■ Brief ■
Below are the records; tally the lines in them that include the word "center" and reply with the number alone.

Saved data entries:
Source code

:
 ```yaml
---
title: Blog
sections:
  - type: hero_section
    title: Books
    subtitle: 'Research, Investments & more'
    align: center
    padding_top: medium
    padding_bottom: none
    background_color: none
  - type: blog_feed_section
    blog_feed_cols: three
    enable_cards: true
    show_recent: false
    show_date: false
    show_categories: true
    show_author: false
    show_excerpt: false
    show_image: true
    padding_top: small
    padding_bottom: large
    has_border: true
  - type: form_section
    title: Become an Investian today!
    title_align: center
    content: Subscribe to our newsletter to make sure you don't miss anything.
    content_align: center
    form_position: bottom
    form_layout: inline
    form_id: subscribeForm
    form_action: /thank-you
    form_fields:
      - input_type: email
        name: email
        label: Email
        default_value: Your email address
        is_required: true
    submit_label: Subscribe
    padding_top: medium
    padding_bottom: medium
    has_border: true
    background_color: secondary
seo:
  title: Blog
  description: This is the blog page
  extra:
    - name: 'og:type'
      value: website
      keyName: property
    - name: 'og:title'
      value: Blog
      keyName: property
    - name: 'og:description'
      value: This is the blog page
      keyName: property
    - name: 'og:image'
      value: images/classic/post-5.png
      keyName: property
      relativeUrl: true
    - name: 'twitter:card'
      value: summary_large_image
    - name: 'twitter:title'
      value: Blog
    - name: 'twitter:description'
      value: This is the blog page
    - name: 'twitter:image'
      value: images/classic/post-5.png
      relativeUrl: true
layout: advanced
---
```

--

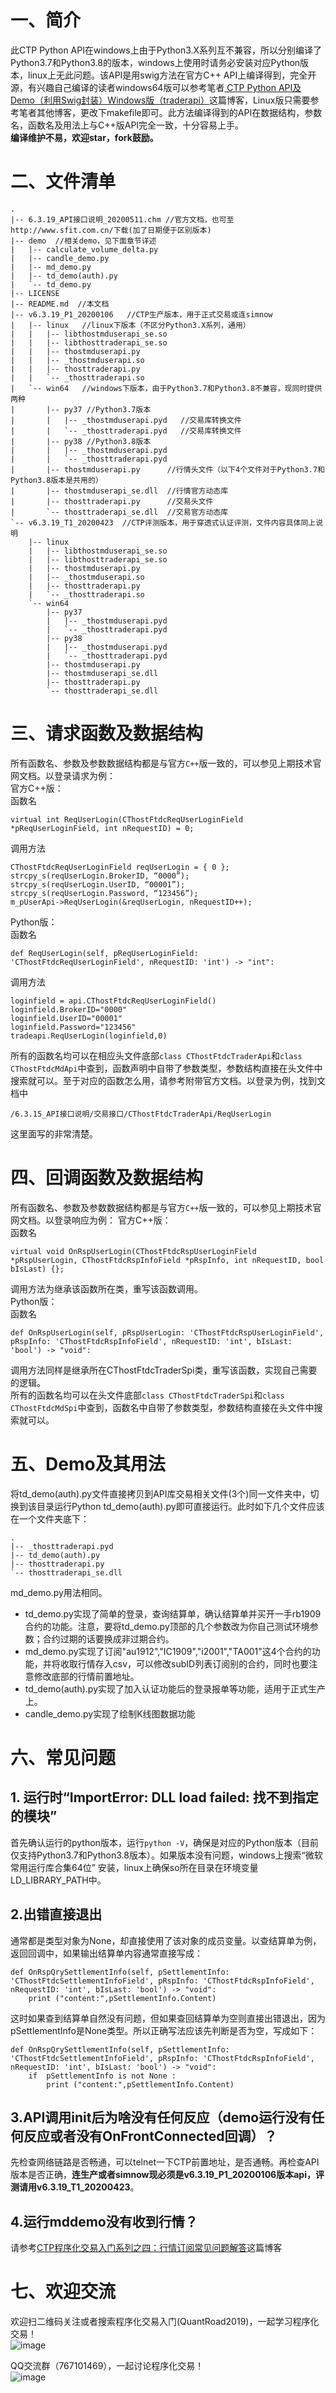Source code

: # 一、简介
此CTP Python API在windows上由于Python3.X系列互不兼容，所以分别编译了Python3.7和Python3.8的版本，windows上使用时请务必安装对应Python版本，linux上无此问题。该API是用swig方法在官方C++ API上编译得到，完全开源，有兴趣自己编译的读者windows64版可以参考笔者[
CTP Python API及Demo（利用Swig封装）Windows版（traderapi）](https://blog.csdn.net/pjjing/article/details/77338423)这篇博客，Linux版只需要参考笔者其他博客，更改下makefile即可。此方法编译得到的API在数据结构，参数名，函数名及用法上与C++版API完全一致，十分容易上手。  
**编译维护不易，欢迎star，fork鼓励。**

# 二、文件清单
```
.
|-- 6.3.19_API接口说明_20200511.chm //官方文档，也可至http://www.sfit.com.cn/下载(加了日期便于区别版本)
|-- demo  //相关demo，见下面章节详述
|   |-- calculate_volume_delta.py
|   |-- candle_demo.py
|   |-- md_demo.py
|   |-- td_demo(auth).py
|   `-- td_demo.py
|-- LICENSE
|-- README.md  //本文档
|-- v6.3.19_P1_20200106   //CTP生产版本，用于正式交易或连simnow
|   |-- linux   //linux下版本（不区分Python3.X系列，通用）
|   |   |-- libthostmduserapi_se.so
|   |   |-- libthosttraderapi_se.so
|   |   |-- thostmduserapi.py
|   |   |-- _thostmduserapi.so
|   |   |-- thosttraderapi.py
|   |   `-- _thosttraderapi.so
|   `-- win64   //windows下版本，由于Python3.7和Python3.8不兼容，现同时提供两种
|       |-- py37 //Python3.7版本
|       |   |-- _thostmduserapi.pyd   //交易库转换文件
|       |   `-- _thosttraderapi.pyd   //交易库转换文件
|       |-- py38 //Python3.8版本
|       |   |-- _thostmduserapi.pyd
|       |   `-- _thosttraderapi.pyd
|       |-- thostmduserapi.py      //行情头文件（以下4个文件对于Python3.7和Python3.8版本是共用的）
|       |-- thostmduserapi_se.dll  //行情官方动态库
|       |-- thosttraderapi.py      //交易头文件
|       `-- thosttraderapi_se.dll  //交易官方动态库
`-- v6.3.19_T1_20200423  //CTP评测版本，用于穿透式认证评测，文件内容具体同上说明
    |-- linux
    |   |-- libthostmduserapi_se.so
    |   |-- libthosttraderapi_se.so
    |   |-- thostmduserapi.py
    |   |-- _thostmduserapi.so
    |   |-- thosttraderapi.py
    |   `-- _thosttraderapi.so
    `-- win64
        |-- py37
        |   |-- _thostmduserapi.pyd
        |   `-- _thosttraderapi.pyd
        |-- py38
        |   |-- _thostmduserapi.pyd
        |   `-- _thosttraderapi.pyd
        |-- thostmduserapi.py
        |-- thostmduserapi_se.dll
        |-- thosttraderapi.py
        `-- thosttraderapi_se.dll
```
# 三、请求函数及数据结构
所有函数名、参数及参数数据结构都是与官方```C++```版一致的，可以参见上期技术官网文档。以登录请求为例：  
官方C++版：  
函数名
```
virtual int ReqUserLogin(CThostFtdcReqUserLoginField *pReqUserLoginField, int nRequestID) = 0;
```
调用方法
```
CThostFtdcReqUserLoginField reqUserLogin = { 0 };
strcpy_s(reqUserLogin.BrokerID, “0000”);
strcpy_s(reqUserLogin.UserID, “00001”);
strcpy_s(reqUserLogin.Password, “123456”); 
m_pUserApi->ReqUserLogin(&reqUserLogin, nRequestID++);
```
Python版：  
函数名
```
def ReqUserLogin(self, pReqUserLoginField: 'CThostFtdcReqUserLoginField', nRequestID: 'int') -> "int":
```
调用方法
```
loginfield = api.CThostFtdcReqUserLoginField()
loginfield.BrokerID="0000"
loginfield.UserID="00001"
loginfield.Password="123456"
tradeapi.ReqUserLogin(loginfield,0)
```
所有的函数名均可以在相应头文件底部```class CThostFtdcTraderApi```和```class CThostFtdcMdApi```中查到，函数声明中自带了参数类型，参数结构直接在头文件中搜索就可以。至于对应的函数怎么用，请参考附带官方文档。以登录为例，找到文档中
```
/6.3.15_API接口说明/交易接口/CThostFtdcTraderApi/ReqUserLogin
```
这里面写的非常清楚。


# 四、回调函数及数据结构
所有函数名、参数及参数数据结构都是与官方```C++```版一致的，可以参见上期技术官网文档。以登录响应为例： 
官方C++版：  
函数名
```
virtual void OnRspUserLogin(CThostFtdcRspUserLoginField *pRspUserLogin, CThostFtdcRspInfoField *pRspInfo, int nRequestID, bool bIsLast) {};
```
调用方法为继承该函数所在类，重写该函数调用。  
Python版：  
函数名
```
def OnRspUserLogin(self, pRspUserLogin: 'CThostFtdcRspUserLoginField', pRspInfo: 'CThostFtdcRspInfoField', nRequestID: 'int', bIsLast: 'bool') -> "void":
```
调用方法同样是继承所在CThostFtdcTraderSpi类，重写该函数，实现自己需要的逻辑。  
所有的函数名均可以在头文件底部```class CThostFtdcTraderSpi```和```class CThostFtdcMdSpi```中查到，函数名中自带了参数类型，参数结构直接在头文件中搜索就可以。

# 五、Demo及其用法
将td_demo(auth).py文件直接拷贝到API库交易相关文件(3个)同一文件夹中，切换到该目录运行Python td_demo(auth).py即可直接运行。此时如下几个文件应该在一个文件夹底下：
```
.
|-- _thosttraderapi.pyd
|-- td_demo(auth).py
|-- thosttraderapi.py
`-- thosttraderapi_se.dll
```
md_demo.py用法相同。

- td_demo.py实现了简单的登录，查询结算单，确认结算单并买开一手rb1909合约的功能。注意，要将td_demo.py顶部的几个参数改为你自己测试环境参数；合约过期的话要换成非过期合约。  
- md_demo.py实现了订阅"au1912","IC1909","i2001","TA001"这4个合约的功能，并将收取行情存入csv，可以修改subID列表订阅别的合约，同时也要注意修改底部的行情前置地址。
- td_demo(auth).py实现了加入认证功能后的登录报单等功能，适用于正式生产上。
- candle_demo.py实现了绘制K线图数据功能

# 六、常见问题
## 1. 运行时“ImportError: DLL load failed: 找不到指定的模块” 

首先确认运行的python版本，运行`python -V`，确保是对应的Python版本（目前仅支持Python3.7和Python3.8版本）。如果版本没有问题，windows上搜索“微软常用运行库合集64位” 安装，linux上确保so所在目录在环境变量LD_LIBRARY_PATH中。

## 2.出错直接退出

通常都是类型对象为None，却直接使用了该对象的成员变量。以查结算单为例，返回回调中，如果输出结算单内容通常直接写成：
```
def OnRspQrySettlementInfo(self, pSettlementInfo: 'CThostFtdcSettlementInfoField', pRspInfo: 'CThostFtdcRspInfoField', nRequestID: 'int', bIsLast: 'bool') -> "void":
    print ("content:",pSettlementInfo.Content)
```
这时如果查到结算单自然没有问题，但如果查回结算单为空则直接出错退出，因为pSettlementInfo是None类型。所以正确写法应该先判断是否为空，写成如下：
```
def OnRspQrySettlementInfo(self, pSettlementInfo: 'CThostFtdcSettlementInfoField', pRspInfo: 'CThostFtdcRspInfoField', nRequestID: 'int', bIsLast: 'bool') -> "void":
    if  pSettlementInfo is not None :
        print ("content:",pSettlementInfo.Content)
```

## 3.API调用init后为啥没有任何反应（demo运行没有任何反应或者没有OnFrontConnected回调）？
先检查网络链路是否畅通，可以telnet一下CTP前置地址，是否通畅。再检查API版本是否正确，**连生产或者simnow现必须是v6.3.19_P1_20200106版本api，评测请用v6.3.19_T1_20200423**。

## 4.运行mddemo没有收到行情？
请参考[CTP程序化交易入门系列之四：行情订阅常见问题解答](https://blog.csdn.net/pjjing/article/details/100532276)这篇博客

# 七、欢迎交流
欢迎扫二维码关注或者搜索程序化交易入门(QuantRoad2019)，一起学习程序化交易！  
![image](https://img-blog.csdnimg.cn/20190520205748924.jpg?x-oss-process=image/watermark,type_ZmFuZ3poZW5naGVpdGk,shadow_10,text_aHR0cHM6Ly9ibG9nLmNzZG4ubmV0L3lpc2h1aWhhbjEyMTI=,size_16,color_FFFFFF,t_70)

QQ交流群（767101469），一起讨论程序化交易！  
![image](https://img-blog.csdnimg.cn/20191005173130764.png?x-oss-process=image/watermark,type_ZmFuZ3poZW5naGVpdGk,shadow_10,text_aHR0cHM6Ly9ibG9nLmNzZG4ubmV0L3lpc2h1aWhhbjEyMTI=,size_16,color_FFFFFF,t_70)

* * *

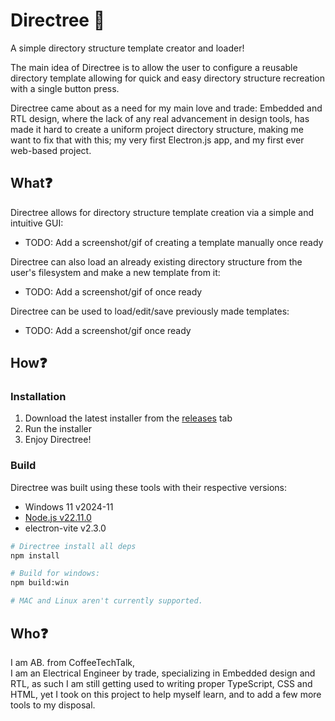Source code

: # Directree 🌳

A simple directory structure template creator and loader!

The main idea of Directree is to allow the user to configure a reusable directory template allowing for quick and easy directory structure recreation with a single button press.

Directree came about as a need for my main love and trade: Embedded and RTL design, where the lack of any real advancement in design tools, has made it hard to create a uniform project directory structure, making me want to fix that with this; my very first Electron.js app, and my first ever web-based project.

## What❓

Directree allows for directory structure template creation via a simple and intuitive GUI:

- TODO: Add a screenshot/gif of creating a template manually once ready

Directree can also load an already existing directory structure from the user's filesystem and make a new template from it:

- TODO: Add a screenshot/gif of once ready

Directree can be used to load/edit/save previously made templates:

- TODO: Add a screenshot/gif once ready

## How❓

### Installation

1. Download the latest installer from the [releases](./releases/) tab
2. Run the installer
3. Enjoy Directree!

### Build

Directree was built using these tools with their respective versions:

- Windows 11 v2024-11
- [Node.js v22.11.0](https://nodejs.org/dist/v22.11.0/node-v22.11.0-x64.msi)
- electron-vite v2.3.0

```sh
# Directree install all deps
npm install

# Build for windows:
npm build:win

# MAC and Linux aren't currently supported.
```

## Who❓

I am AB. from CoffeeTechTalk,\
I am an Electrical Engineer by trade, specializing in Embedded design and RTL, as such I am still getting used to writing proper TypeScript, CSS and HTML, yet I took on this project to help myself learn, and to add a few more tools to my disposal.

■ Reply to the exercise ■
3